In what follows I walk up the levels of organization of a computer system, from hardware to application. For each level I describe one or two examples of computer science work required by ubiquitous computing. Ubicomp is not yet a coherent body of work, but consists of a few scattered communities. The point of this paper is to help others understand some of the new research challenges in ubiquitous computing, and inspire them to work on them. This is more akin to a tutorial than a survey, and necessarily selective.
The areas I discuss below are: hardware components (e.g. chips), network protocols, interaction substrates (e.g. software for screens and pens), applications, privacy, and computational methods.

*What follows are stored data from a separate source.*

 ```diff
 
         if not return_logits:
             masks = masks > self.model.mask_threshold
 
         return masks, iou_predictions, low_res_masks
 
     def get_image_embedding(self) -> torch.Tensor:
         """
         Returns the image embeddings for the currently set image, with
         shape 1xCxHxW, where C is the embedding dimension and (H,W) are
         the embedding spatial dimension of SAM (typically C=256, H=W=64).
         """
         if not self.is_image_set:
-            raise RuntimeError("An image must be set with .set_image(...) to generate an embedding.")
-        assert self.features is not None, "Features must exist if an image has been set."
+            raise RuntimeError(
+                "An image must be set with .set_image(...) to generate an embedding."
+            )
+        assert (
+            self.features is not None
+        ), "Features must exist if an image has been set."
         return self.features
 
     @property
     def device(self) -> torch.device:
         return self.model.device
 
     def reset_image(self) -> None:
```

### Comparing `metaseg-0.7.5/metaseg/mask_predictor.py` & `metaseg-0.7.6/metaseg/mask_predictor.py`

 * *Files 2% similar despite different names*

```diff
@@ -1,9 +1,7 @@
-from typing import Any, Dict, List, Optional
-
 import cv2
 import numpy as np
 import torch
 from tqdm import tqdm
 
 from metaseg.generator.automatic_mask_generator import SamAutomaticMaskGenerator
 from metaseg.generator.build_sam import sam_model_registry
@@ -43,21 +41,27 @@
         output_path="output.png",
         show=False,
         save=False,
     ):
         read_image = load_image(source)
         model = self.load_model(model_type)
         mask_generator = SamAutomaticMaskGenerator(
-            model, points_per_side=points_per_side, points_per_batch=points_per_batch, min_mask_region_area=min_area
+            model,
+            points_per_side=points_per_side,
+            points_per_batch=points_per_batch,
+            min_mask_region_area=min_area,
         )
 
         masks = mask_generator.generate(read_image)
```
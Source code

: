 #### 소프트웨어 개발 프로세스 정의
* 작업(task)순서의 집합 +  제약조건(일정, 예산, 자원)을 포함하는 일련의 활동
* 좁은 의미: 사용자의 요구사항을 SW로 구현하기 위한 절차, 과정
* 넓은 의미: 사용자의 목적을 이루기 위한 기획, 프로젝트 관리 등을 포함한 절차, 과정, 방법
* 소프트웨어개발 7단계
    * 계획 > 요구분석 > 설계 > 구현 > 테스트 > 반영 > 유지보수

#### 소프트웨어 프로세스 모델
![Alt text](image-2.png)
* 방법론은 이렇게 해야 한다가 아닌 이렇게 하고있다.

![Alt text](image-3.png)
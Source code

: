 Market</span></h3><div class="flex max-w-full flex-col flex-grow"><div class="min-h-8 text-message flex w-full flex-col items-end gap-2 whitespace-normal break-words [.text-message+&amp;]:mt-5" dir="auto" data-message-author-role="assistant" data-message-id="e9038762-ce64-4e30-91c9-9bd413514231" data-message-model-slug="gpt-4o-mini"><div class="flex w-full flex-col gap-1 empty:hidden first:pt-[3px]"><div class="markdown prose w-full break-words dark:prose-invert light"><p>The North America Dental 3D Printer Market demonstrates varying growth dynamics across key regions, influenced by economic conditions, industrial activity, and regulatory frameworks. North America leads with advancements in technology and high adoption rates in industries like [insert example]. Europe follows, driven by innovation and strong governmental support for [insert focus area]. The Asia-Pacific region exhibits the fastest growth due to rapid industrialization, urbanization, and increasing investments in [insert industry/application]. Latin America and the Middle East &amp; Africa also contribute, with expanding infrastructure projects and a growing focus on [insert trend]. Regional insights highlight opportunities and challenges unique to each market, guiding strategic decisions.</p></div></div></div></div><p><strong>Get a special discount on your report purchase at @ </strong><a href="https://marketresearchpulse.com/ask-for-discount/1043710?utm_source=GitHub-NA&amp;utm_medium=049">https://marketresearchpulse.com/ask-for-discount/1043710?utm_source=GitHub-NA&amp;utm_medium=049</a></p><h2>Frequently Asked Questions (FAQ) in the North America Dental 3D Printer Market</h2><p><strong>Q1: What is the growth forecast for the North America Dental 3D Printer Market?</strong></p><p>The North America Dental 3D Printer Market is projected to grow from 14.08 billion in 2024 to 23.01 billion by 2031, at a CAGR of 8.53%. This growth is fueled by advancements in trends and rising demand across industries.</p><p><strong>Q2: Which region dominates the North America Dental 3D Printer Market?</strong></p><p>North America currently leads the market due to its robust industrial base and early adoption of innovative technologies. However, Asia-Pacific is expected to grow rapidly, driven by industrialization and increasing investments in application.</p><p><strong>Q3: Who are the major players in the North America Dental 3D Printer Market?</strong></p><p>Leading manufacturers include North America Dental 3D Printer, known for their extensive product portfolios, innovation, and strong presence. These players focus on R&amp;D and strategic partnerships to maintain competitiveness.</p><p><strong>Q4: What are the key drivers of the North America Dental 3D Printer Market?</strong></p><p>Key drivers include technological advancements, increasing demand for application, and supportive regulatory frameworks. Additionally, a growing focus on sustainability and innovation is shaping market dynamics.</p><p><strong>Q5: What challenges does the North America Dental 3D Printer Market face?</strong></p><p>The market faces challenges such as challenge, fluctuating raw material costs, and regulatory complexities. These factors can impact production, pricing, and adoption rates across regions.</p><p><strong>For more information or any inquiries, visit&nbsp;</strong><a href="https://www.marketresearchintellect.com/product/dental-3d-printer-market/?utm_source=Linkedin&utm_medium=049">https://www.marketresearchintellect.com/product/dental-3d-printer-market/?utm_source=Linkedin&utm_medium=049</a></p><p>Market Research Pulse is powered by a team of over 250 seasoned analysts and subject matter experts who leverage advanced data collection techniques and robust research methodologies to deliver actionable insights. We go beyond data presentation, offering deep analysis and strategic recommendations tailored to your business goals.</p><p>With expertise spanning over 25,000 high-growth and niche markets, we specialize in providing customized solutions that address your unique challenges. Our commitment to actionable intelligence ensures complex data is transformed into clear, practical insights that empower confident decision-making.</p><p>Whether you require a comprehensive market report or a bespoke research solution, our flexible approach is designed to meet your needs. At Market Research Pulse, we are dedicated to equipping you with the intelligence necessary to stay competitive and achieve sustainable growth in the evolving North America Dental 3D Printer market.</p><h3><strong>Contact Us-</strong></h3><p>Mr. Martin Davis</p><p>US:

Issues of hardware components
In addition to the new systems of tabs, pads, and boards, ubiquitous computing needs some new kinds of devices. Examples of three new kinds of hardware devices are: very low power computing, low-power high-bits/cubic-meter communication, and pen devices.
Low Power
In general the need for high performance has dominated the need for low power consumption in processor design. However, recognizing the new requirements of ubiquitous computing, a number of people have begun work in using additional chip area to reduce power rather than to increase performance [Lyon 93]. One key approach is to reduce the clocking frequency of their chips by increasing pipelining or parallelism. Then, by running the chips at reduced voltage, the effect is a net reduction in power, because power falls off as the square of the voltage while only about twice the area is needed to run at half the clock speed.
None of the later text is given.